My american friends told me it was because my phone company was low-cost
I don’t understand how specifically that causes more spam calls. Does it imply that normally everyone would receive as many spam calls, but the more expensive companies are spending a lot of their budget to actively fight against the spammers?
So I expect that it is totally possible to solve this problem without doing something too fancy, even if I don’t know how it’s solved where I am from.
Neither do I, so I am filing it under “things that mysteriously don’t work in USA despite working more or less okay in most developed countries”. Someone should write a book about this whole set, because I am really curious about it, and I assume that Americans would be even more curious.
Does it imply that normally everyone would receive as many spam calls, but the more expensive companies are spending a lot of their budget to actively fight against the spammers?
Yeah, they said this is what happens.
“things that mysteriously don’t work in USA despite working more or less okay in most developed countries”
Let my try:
expensive telephone (despite the infamous bell breakup)
super-expensive health
super-expensive college
no universally free or dirty cheap wire transfers between any bank
difficult to find a girlfriend
no gun control (disputed)
crap train transport
threatening weirdos on the street
people are bad at driving
no walkable town center
junk fees
tipping loses more value in attrition than the incentive alignment it creates (disputed)

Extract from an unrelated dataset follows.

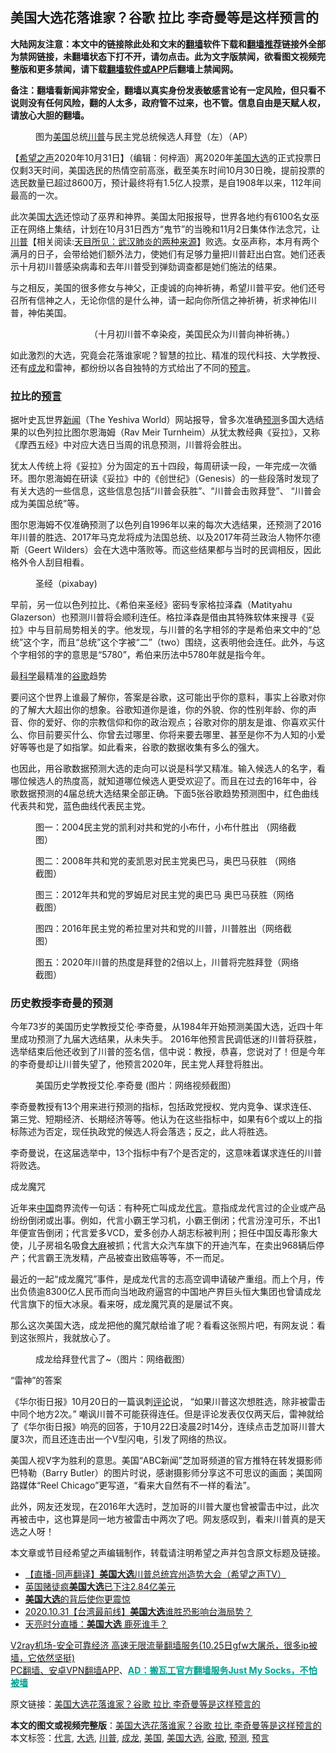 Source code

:  <h2>美国大选花落谁家？谷歌 拉比 李奇曼等是这样预言的</h2> <p class="notice"><b>大陆网友注意：本文中的链接除此处和文末的<a href="https://github.com/bannedbook/fanqiang" >翻墙</a>软件下载和<a href="https://github.com/killgcd/justmysocks/blob/master/README.md">翻墙推荐</a>链接外全部为禁网链接，未翻墙状态下打不开，请勿点击。此为文字版禁闻，欲看图文视频完整版和更多禁闻，请下载<a href="https://github.com/bannedbook/fanqiang">翻墙软件或APP</a>后翻墙上禁闻网。</p><p>备注：翻墙看新闻非常安全，翻墙以真实身份发表敏感言论有一定风险，但只看不说则没有任何风险，翻的人太多，政府管不过来，也不管。信息自由是天赋人权，请放心大胆的翻墙。</b></p>  <div class="entry"> <figure><figcaption>图为<a href="https://www.bannedbook.org/bnews/tag/%e7%be%8e%e5%9b%bd/" class="st_tag internal_tag" rel="tag" title="标签 美国 下的日志">美国</a>总统<a href="https://www.bannedbook.org/bnews/tag/%e5%b7%9d%e6%99%ae/" class="st_tag internal_tag" rel="tag" title="标签 川普 下的日志">川普</a>与民主党总统候选人拜登（左）（AP）</figcaption></figure> <p>【<span class='wp_keywordlink_affiliate'><a href="https://www.soundofhope.org" title="希望之声" target="_blank">希望之声</a></span>2020年10月31日】（编辑：何梓涵）离2020年<a href="https://www.bannedbook.org/bnews/tag/%e7%be%8e%e5%9b%bd%e5%a4%a7%e9%80%89/" class="st_tag internal_tag" rel="tag" title="标签 美国大选 下的日志">美国大选</a>的正式投票日仅剩3天时间，美国选民的热情空前高涨，截至美东时间10月30日晚，提前投票的选民数量已超过8600万，预计最终将有1.5亿人投票，是自1908年以来，112年间最高的一次。</p> <p>此次美国<a href="https://www.bannedbook.org/bnews/tag/%e5%a4%a7%e9%80%89/" class="st_tag internal_tag" rel="tag" title="标签 大选 下的日志">大选</a>还惊动了巫界和神界。美国太阳报报导，世界各地约有6100名女巫正在网络上集结，计划在10月31日西方“鬼节”的当晚和11月2日集体作法念咒，让<span class='wp_keywordlink'><a href="https://www.bannedbook.org/bnews/comments/20200816/1381118.html" title="天目所见：川普将再赢总统大选 共和党掌参众两院" target="_blank">川普</a></span>【相关阅读:<a href='https://www.bannedbook.org/bnews/comments/20200816/1381123.html' target='_blank'>天目所见：武汉肺炎的两种来源</a>】败选。女巫声称，本月有两个满月的日子，会带给她们额外法力，使她们有足够力量把川普赶出白宫。她们还表示十月初川普感染病毒和去年川普受到弹劾调查都是她们施法的结果。</p> <p>与之相反，美国的很多修女与神父，正虔诚的向神祈祷，希望川普平安。他们还号召所有信神之人，无论你信的是什么神，请一起向你所信之神祈祷，祈求神佑川普，神佑美国。</p> <p></p> <p>                                （十月初川普不幸染疫，美国民众为川普向神祈祷。）</p> <p>如此激烈的大选，究竟会花落谁家呢？智慧的拉比、精准的现代科技、大学教授、还有<a href="https://www.bannedbook.org/bnews/tag/%e6%88%90%e9%be%99/" class="st_tag internal_tag" rel="tag" title="标签 成龙 下的日志">成龙</a>和雷神，都纷纷以各自独特的方式给出了不同的<span class='wp_keywordlink'><a href="https://www.bannedbook.org/forum5/" title="预言玄学禁书下载" rel="nofollow">预言</a></span>。</p>  <h3>拉比的<a href="https://www.bannedbook.org/bnews/tag/%e9%a2%84%e8%a8%80/" class="st_tag internal_tag" rel="tag" title="标签 预言 下的日志">预言</a></h3> <p>据叶史瓦世界<span class='wp_keywordlink_affiliate'><a href="https://www.bannedbook.org/" title="新闻">新闻</a></span>（The Yeshiva World）网站报导，曾多次准确<a href="https://www.bannedbook.org/bnews/tag/%E9%A2%84%E6%B5%8B/" class="st_tag internal_tag" rel="tag" title="标签 预测 下的日志">预测</a>多国大选结果的以色列拉比图尔恩海姆（Rav Meir Turnheim）从犹太教经典《妥拉》，又称《摩西五经》中对应大选日当周的讯息预测，川普将会胜出。</p> <p>犹太人传统上将《妥拉》分为固定的五十四段，每周研读一段，一年完成一次循环。图尔恩海姆在研读《妥拉》中的《创世纪》（Genesis）的一些段落时发现了有关大选的一些信息，这些信息包括“川普会获胜”、“川普会击败拜登”、 “川普会成为美国总统”等。</p> <p>图尔恩海姆不仅准确预测了以色列自1996年以来的每次大选结果，还预测了2016年川普的胜选、2017年马克龙将成为法国总统、以及2017年荷兰政治人物怀尔德斯（Geert Wilders）会在大选中落败等。而这些结果都与当时的民调相反，因此格外令人刮目相看。</p> <figure><figcaption>圣经（pixabay)</figcaption></figure> <p>早前，另一位以色列拉比、《希伯来圣经》密码专家格拉泽森（Matityahu Glazerson）也预测川普将会顺利连任。格拉泽森是借由其特殊软体来搜寻《妥拉》中与目前局势相关的字。他发现，与川普的名字相邻的字是希伯来文中的“总统”这个字，而且“总统”这个字被“二”（two）围绕，这表明他会连任。此外，与这个字相邻的字的意思是“5780”，希伯来历法中5780年就是指今年。</p> <p>最<span class='wp_keywordlink'><a href="https://www.bannedbook.org/forum11/topic309.html" title="禁片：“科学”的棍子" target="_blank">科学</a></span>最精准的<a href="https://www.bannedbook.org/bnews/tag/%e8%b0%b7%e6%ad%8c/" class="st_tag internal_tag" rel="tag" title="标签 谷歌 下的日志">谷歌</a>趋势</p> <p>要问这个世界上谁最了解你，答案是谷歌，这可能出乎你的意料，事实上谷歌对你的了解大大超出你的想象。谷歌知道你是谁，你的外貌、你的性别年龄、你的声音、你的爱好、你的宗教信仰和你的政治观点；谷歌对你的朋友是谁、你喜欢买什么、你目前要买什么、你曾去过哪里、你将来要去哪里、甚至是你不为人知的小爱好等等也是了如指掌。如此看来，谷歌的数据收集有多么的强大。</p>  <p>也因此，用谷歌数据预测大选的走向可以说是科学又精准。输入候选人的名字，看哪位候选人的热度高，就知道哪位候选人更受欢迎了。而且在过去的16年中，谷歌数据预测的4届总统大选结果全部正确。下面5张谷歌趋势预测图中，红色曲线代表共和党，蓝色曲线代表民主党。</p> <figure><figcaption>图一：2004民主党的凯利对共和党的小布什，小布什胜出 （网络截图）</figcaption></figure> <figure><figcaption>图二：2008年共和党的麦凯恩对民主党奥巴马，奥巴马获胜 （网络截图）</figcaption></figure> <figure><figcaption>图三：2012年共和党的罗姆尼对民主党的奥巴马 奥巴马获胜（网络截图）</figcaption></figure> <figure><figcaption>图四：2016年民主党的希拉里对共和党的川普，川普胜出（网络截图）</figcaption></figure> <figure><figcaption>图五：2020年川普的热度是拜登的2倍以上，川普将完胜拜登（网络截图）</figcaption></figure> <h3>历史教授李奇曼的预测</h3> <p>今年73岁的美国历史学教授艾伦·李奇曼，从1984年开始预测美国大选，近四十年里成功预测了九届大选结果，从未失手。 2016年他预言民调低迷的川普将获胜，选举结束后他还收到了川普的签名信，信中说：教授，恭喜，您说对了！但是今年的李奇曼却让川普失望了，他预言2020年，民主党人拜登将胜出。</p> <figure><figcaption>美国历史学教授艾伦.李奇曼  (图片：网络视频截图）</figcaption></figure> <p>李奇曼教授有13个用来进行预测的指标，包括政党授权、党内竞争、谋求连任、第三党、短期经济、长期经济等等。他认为在这些指标中，如果有6个或以上的指标陈述为否定，现任执政党的候选人将会落选；反之，此人将胜选。</p> <p>李奇曼说，在这届选举中，13个指标中有7个是否定的，这意味着谋求连任的川普将败选。</p> <p>成龙魔咒</p> <p>近年来<span class='wp_keywordlink_affiliate'><a href="https://www.bannedbook.org/" title="中国" target="_blank">中国</a></span>商界流传一句话：有种死亡叫成龙<a href="https://www.bannedbook.org/bnews/tag/%E4%BB%A3%E8%A8%80/" class="st_tag internal_tag" rel="tag" title="标签 代言 下的日志">代言</a>。意指成龙代言过的企业或产品纷纷倒闭或出事。例如，代言小霸王学习机，小霸王倒闭；代言汾湟可乐，不出1年便宣告倒闭；代言爱多VCD，爱多创办人胡志标被判刑；担任中国反毒形象大使，儿子房祖名吸食<span class='wp_keywordlink'><a href="https://www.bannedbook.org/bnews/lifebaike/20181016/1013890.html" title="中国留学生试了一下大麻 结果死在回国路上" target="_blank">大麻</a></span>被抓；代言大众汽车旗下的开迪汽车，在卖出968辆后停产；代言霸王洗发精，产品被查出致癌等等，不一而足。</p>  <p>最近的一起“成龙魔咒”事件，是成龙代言的志高空调申请破产重组。而上个月，传出负债逾8300亿人民币而向当地政府逼宫的中国地产界巨头恒大集团也曾请成龙代言旗下的恒大冰泉。看来呀，成龙魔咒真的是屡试不爽。</p> <p>那么这次美国大选，成龙把他的魔咒献给谁了呢？看看这张照片吧，有网友说：看到这张照片，我就放心了。</p> <figure><figcaption>成龙给拜登代言了~（图片：网络截图）</figcaption></figure> <p>“雷神”的答案</p> <p>《华尔街日报》10月20日的一篇讽刺<span class='wp_keywordlink_affiliate'><a href="https://www.bannedbook.org/bnews/comments/" title="新闻评论" target="_blank">评论</a></span>说， “如果川普这次想胜选，除非被雷击中同个地方2次。” 嘲讽川普不可能获得连任。但是评论发表仅仅两天后，雷神就给了《华尔街日报》响亮的回答，于10月22日凌晨2时14分，连续点击芝加哥川普大厦3次，而且还连击出一个V型闪电，引发了网络的热议。</p> <p>美国人视V字为胜利的意思。美国“ABC新闻”芝加哥频道的官方推特在转发摄影师巴特勒（Barry Butler）的图片时说，感谢摄影师分享这不可思议的画面；美国网路媒体“Reel Chicago”更写道，“看来大自然有不一样的看法”。</p> <p>此外，网友还发现，在2016年大选时，芝加哥的川普大厦也曾被雷击中过，此次再被击中，这也算是同一地方被雷击中两次了吧。网友感叹到，看来川普真的是天选之人呀！</p>  <p></p> <p>本文章或节目经希望之声编辑制作，转载请注明希望之声并包含原文标题及链接。</p> <ul class='op-related-articles' title='相关阅读'> <li><a href='https://www.bannedbook.org/bnews/bannedvideo/20201101/1423587.html' target='_blank'>【直播-同声翻译】<b>美国大选</b>川普总统宾州造势大会（希望之声TV）</a></li> <li><a href='https://www.bannedbook.org/bnews/baitai/20201031/1423552.html' target='_blank'>英国赌徒疯<b>美国大选</b>已下注2.84亿美元</a></li> <li><a href='https://www.bannedbook.org/bnews/ssgc/20201031/1423539.html' target='_blank'><b>美国大选</b>的背后使你更震惊</a></li> <li><a href='https://www.bannedbook.org/bnews/taiwannews/20201031/1423506.html' target='_blank'>2020.10.31【台湾最前线】<b>美国大选</b>谁胜恐影响台海局势？</a></li> <li><a href='https://www.bannedbook.org/bnews/taiwannews/20201031/1423498.html' target='_blank'>天亮时分直播：<b>美国大选</b> 鹿死谁手？</a></li> </ul> <p class="texttj"> <a href="https://www.bannedbook.org/forum23/topic22702.html" target="_blank">V2ray机场-安全可靠经济 高速无限流量翻墙服务(10.25日gfw大屠杀，很多ip被墙，它依然坚挺)</a><br/> <a href="https://github.com/bannedbook/fanqiang/wiki/%E7%A6%81%E9%97%BB%E7%BD%91%E5%AE%89%E5%8D%93%E7%BF%BB%E5%A2%99%E6%96%B0%E9%97%BBAPP" target="_blank">PC翻墙、安卓VPN翻墙APP</a>、<span onclick="window.open('https://github.com/killgcd/justmysocks/blob/master/README.md')" style="font-weight:bold;color:#00A191;cursor:pointer;text-decoration:underline;outline:none">AD：搬瓦工官方翻墙服务Just My Socks，不怕被墙</span></p><p>原文链接：<a class="src_link"  href="https://www.soundofhope.org/post/438022" target="_blank">美国大选花落谁家？谷歌 拉比 李奇曼等是这样预言的</a></p><a name='sharetosocial'></a>       <div><b>本文的图文或视频完整版</b>：<a href='https://www.bannedbook.org/bnews/comments/20201101/1423667.html'>美国大选花落谁家？谷歌 拉比 李奇曼等是这样预言的</a></div>  </div><!--END ENTRY--> <div class="postfooter"> <div>本文标签：<a href="https://www.bannedbook.org/bnews/tag/%E4%BB%A3%E8%A8%80/" rel="tag">代言</a>, <a href="https://www.bannedbook.org/bnews/tag/%e5%a4%a7%e9%80%89/" rel="tag">大选</a>, <a href="https://www.bannedbook.org/bnews/tag/%e5%b7%9d%e6%99%ae/" rel="tag">川普</a>, <a href="https://www.bannedbook.org/bnews/tag/%e6%88%90%e9%be%99/" rel="tag">成龙</a>, <a href="https://www.bannedbook.org/bnews/tag/%e7%be%8e%e5%9b%bd/" rel="tag">美国</a>, <a href="https://www.bannedbook.org/bnews/tag/%e7%be%8e%e5%9b%bd%e5%a4%a7%e9%80%89/" rel="tag">美国大选</a>, <a href="https://www.bannedbook.org/bnews/tag/%e8%b0%b7%e6%ad%8c/" rel="tag">谷歌</a>, <a href="https://www.bannedbook.org/bnews/tag/%E9%A2%84%E6%B5%8B/" rel="tag">预测</a>, <a href="https://www.bannedbook.org/bnews/tag/%e9%a2%84%e8%a8%80/" rel="tag">预言</a></div>  </div><!--END POSTFOOTER-->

overly complicated way to pay at restaurants
people still use checks
limited power out of home power outlets due to 110V and small plugs/wires
low quality home appliances
long queue at TSA (it could actually take only 1 min)
expensive internet connection (probably also location-dependent)

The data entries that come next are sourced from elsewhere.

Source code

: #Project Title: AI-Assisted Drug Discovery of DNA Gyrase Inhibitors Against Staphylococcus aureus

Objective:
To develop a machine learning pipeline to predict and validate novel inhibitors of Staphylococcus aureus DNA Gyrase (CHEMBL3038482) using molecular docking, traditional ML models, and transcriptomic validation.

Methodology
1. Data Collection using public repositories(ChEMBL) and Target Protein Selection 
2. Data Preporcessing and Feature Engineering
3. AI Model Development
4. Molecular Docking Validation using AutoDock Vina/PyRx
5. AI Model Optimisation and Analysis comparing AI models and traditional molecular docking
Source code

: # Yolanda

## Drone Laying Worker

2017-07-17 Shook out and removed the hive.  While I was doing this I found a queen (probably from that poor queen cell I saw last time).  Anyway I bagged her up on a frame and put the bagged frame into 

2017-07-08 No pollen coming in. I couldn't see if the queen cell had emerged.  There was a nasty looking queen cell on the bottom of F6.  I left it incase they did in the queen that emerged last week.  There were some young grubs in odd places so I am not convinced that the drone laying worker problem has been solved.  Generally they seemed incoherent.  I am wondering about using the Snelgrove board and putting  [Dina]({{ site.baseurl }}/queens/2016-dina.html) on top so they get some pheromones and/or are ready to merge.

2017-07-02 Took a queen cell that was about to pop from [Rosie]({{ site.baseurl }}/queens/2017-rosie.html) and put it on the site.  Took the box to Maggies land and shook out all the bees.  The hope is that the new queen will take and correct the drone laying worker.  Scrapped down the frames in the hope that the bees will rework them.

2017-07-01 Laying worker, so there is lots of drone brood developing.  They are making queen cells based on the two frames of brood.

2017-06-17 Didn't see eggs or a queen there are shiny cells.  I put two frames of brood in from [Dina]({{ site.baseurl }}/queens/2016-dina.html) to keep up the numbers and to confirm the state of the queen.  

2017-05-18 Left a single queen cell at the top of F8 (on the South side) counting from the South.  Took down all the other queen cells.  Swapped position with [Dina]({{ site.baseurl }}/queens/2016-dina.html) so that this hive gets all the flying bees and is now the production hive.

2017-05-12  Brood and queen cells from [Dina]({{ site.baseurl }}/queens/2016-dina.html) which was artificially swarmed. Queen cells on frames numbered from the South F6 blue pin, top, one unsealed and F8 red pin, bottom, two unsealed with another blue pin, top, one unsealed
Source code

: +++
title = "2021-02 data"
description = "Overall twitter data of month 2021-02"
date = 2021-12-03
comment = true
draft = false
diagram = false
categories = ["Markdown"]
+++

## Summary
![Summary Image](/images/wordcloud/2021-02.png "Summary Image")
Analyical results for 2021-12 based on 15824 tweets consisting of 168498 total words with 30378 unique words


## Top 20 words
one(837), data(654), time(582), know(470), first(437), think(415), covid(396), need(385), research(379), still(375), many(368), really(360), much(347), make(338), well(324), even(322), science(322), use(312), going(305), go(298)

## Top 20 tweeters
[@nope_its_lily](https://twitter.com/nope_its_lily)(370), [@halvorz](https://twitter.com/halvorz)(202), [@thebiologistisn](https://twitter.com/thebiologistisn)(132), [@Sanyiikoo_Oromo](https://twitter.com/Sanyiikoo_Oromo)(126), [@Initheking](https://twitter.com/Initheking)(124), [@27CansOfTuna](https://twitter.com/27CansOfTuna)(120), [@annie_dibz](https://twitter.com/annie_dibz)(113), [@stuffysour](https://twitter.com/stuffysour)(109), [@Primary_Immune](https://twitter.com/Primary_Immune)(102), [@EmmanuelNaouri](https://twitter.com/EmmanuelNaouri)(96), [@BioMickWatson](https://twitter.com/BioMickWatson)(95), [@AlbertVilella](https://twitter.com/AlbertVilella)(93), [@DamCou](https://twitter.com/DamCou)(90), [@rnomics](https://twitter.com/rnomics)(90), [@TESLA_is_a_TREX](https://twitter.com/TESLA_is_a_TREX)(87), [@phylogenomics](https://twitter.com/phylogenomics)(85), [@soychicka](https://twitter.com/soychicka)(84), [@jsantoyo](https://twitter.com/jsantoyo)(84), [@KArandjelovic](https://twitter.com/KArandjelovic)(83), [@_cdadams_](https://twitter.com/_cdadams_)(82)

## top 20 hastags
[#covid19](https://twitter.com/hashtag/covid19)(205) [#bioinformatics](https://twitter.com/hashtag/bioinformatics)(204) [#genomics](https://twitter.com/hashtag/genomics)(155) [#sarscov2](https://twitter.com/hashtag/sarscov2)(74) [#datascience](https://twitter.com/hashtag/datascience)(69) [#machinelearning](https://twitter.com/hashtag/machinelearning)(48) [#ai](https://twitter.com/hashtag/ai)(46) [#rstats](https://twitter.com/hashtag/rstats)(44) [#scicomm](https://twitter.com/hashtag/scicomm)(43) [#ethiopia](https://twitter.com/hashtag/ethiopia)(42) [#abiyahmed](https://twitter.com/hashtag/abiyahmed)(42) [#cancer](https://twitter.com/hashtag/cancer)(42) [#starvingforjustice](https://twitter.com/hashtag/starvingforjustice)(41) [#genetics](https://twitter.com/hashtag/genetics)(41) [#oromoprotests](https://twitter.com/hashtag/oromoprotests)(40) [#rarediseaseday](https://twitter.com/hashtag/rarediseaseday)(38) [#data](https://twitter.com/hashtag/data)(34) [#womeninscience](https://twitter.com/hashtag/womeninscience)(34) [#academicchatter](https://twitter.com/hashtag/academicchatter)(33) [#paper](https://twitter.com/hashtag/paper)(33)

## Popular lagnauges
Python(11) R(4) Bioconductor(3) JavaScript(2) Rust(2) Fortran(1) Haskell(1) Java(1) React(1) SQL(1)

problems with labeling allergens contained in food
too much sugar in food (including the kinds of food that normally shouldn’t contain it, e.g. fish)

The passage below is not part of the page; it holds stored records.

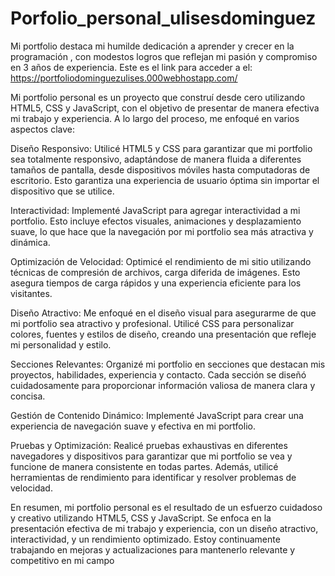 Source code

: # Porfolio_personal_ulisesdominguez
Mi portfolio destaca mi humilde dedicación a aprender y crecer en la programación , con modestos logros que reflejan mi pasión y compromiso en 3 años de experiencia.
Este es el link para acceder a el: https://portfoliodominguezulises.000webhostapp.com/

Mi portfolio personal es un proyecto que construí desde cero utilizando HTML5, CSS y JavaScript, con el objetivo de presentar de manera efectiva mi trabajo y experiencia. A lo largo del proceso, me enfoqué en varios aspectos clave:

Diseño Responsivo: Utilicé HTML5 y CSS para garantizar que mi portfolio sea totalmente responsivo, adaptándose de manera fluida a diferentes tamaños de pantalla, desde dispositivos móviles hasta computadoras de escritorio. Esto garantiza una experiencia de usuario óptima sin importar el dispositivo que se utilice.

Interactividad: Implementé JavaScript para agregar interactividad a mi portfolio. Esto incluye efectos visuales, animaciones y desplazamiento suave, lo que hace que la navegación por mi portfolio sea más atractiva y dinámica.

Optimización de Velocidad: Optimicé el rendimiento de mi sitio utilizando técnicas de compresión de archivos, carga diferida de imágenes. Esto asegura tiempos de carga rápidos y una experiencia eficiente para los visitantes.

Diseño Atractivo: Me enfoqué en el diseño visual para asegurarme de que mi portfolio sea atractivo y profesional. Utilicé CSS para personalizar colores, fuentes y estilos de diseño, creando una presentación que refleje mi personalidad y estilo.

Secciones Relevantes: Organizé mi portfolio en secciones que destacan mis proyectos, habilidades, experiencia y contacto. Cada sección se diseñó cuidadosamente para proporcionar información valiosa de manera clara y concisa.

Gestión de Contenido Dinámico: Implementé JavaScript para crear una experiencia de navegación suave y efectiva en mi portfolio. 

Pruebas y Optimización: Realicé pruebas exhaustivas en diferentes navegadores y dispositivos para garantizar que mi portfolio se vea y funcione de manera consistente en todas partes. Además, utilicé herramientas de rendimiento para identificar y resolver problemas de velocidad.

En resumen, mi portfolio personal es el resultado de un esfuerzo cuidadoso y creativo utilizando HTML5, CSS y JavaScript. Se enfoca en la presentación efectiva de mi trabajo y experiencia, con un diseño atractivo, interactividad, y un rendimiento optimizado. Estoy continuamente trabajando en mejoras y actualizaciones para mantenerlo relevante y competitivo en mi campo
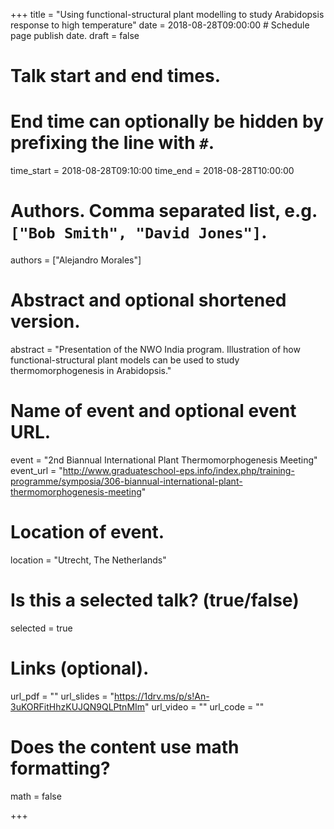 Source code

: +++
title = "Using functional-structural plant modelling to study Arabidopsis response to high temperature"
date = 2018-08-28T09:00:00  # Schedule page publish date.
draft = false

# Talk start and end times.
#   End time can optionally be hidden by prefixing the line with `#`.
time_start = 2018-08-28T09:10:00
time_end = 2018-08-28T10:00:00

# Authors. Comma separated list, e.g. `["Bob Smith", "David Jones"]`.
authors = ["Alejandro Morales"]

# Abstract and optional shortened version.
abstract = "Presentation of the NWO India program. Illustration of how functional-structural plant models can be used to study thermomorphogenesis in Arabidopsis."

# Name of event and optional event URL.
event = "2nd Biannual International Plant Thermomorphogenesis Meeting"
event_url = "http://www.graduateschool-eps.info/index.php/training-programme/symposia/306-biannual-international-plant-thermomorphogenesis-meeting"

# Location of event.
location = "Utrecht, The Netherlands"

# Is this a selected talk? (true/false)
selected = true


# Links (optional).
url_pdf = ""
url_slides = "https://1drv.ms/p/s!An-3uKORFitHhzKUJQN9QLPtnMIm"
url_video = ""
url_code = ""

# Does the content use math formatting?
math = false

+++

I may be wrong about some things here, but that’s kinda my point—I would like someone to treat this seriously, to separate actual America-specific things from things that generally suck in many (but not all) places across developed countries, to create an actual America-specific list. And then, analyze the causes, both historical (why it started) and current (why it cannot stop).
Sorry for going off-topic, but I would really really want someone to write about this. It’s a huge mystery to me, and most people don’t seem to care; I guess everyone just takes their situation as normal.
I don’t really know about this specific proposal to deter spam calls, but speaking in general: I’m from another large first world country, and when staying in the US a striking difference was receiving on average 4 spam calls per day. My american friends told me it was because my phone company was low-cost, but it was O(10) more expensive (per unit data) than what I had back home, with about O(1) spam calls per year.
So I expect that it is totally possible to solve this problem without doing something too fancy, even if I don’t know how it’s solved where I am from.
OK, that is way too much.
I don’t understand how specifically that causes more spam calls. Does it imply that normally everyone would receive as many spam calls, but the more expensive companies are spending a lot of their budget to actively fight against the spammers?
Neither do I, so I am filing it under “things that mysteriously don’t work in USA despite working more or less okay in most developed countries”. Someone should write a book about this whole set, because I am really curious about it, and I assume that Americans would be even more curious.
Yeah, they said this is what happens.
Let my try:
expensive telephone (despite the infamous bell breakup)
super-expensive health
super-expensive college
no universally free or dirty cheap wire transfers between any bank
difficult to find a girlfriend
no gun control (disputed)
crap train transport
threatening weirdos on the street
people are bad at driving
no walkable town center
junk fees
tipping loses more value in attrition than the incentive alignment it creates (disputed)
overly complicated way to pay at restaurants
people still use checks
limited power out of home power outlets due to 110V and small plugs/wires
low quality home appliances
long queue at TSA (it could actually take only 1 min)
I would add:
mass transit sucks (depending on the city)
expensive internet connection (probably also location-dependent)
problems with labeling allergens contained in food
too much sugar in food (including the kinds of food that normally shouldn’t contain it, e.g. fish)
I may be wrong about some things here, but that’s kinda my point—I would like someone to treat this seriously, to separate actual America-specific things from things that generally suck in many (but not all) places across developed countries, to create an actual America-specific list. And then, analyze the causes, both historical (why it started) and current (why it cannot stop).
Sorry for going off-topic, but I would really really want someone to write about this. It’s a huge mystery to me, and most people don’t seem to care; I guess everyone just takes their situation as normal.